In recent weeks yet another chapter has been opened in the controversy over the Anoka-Hennepin School District’s handling of bullying. A group of parents and students is petitioning school board Chair Tom Heidemann to remove a vocal anti-gay activist from a district anti-bullying task force.
A member of the Parents Action League (PAL), Bryan Lindquist demanded earlier this year that the district distribute information about gay conversion or “reparative” therapy. In September, California enacted a law banning the practice of the therapy, which is considered dangerous by mainstream medical and psychological groups, on children and teens.
“Safe schools for all youth doesn't mean including a man with this guy's well-documented history on the task force,” wrote one petitioner, Liz Oppenheimer. “While the intention is worthwhile, the impact of allowing Bryan Lindquist on the task force is horrifically insensitive.”
At the Oct. 22 meeting board member John Hoffman, elected to the state Senate as a DFLer last week despite PAL’s efforts, agreed.
“Mr. Lindquist … has repeatedly spoken out against affirming all students and does not support the current policy. Mr. Lindquist has publicly stated that LGBT individuals suffer from a disorder,” he said. “This kind of language and sentiment has no place on this task force and does not represent the views of the vast majority of residents that I am talking to within the Anoka-Hennepin School District, and it certainly doesn’t represent the needs and rights of all students.”
Civil-rights suit settled in March
In March, in the wake of two years of increasing controversy over its response to a wave of suicides by students, some of whom were bullied for their perceived sexual orientation or gender identity, the district settled a federal civil-rights suit and with the U.S. Department of Justice.

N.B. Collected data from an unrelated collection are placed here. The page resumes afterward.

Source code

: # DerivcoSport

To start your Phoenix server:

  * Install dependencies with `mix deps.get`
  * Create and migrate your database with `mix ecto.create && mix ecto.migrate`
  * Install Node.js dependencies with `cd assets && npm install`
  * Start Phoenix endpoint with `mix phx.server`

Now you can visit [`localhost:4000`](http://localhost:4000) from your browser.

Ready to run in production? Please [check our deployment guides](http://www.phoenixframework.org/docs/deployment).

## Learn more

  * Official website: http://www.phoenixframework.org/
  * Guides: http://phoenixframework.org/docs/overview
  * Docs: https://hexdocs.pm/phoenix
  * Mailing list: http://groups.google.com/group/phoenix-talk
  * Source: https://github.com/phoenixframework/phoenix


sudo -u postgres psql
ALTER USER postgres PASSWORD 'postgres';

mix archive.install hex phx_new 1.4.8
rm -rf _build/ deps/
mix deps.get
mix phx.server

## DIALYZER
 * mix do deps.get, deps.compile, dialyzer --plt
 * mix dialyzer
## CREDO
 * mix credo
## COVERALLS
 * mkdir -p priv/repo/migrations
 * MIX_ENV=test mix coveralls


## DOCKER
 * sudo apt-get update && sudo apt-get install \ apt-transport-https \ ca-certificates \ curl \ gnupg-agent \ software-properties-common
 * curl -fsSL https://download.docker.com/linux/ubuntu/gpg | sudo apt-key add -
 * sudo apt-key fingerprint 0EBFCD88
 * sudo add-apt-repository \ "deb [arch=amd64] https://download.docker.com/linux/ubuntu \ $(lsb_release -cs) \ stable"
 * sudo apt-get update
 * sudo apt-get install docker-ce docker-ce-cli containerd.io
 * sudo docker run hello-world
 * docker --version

PAL had kept the district under intense pressure to maintain the policy of “curricular neutrality” many blamed for the climate linked to the suicides and to provide materials, training and referrals to staff and students about “curing” homosexuality.
Heidemann declined: “As a public school district, we accept all students and we do not consider them to have a disorder if they identify as gay or support their gay friends,” he wrote in reply to PAL’s January demands. Other group members told the board there would be repercussions for what they said were broken campaign promises to maintain the controversial neutrality policy.
Reply to conservative critics
A month after the settlement’s announcement, Heidemann replied to critics who had taken him to task on the conservative website Anoka County Watchdog. “It was a very difficult decision to agree to the settlement but it was the best we could do given the circumstances the school board was faced with,” he wrote.
“In my opinion we preserved several core principles: The Board maintained the intent of the sexual orientation curriculum policy while making it defensible in future legal challenges.The Board did not make any changes to curriculum and did not allow the federal government authority over classroom curriculum.”
Prior to the settlement, the board had proposed the creation of an anti-bullying task force, which is not a part of the landmark court-approved agreement that ended the lawsuit and the federal investigation. Applications to serve were solicited last summer with Heidemann making the appointments in August. The group will make recommendations next spring, although it is not clear they will have an impact on the implementation of the terms of the settlement.
For its part, the PAL does not appear ready to stand down. Its website includes a link to a “student opt-out notice” parents supposedly can use to remove their children from activities in which “such personally objectionable material is taught, discussed, or assigned.”
Parents can choose school, but can't dictate
A well-worn body of law — most recently misconstrued in TV ads aired here in support of the failed marriage amendment — holds that parents can choose whether to send their children to public schools, but can’t dictate what or how they are taught.
Continued acrimony at the board level notwithstanding, many of the critics who pushed for the changes report that they are pleased so far at the way school climate issues are being addressed by the district.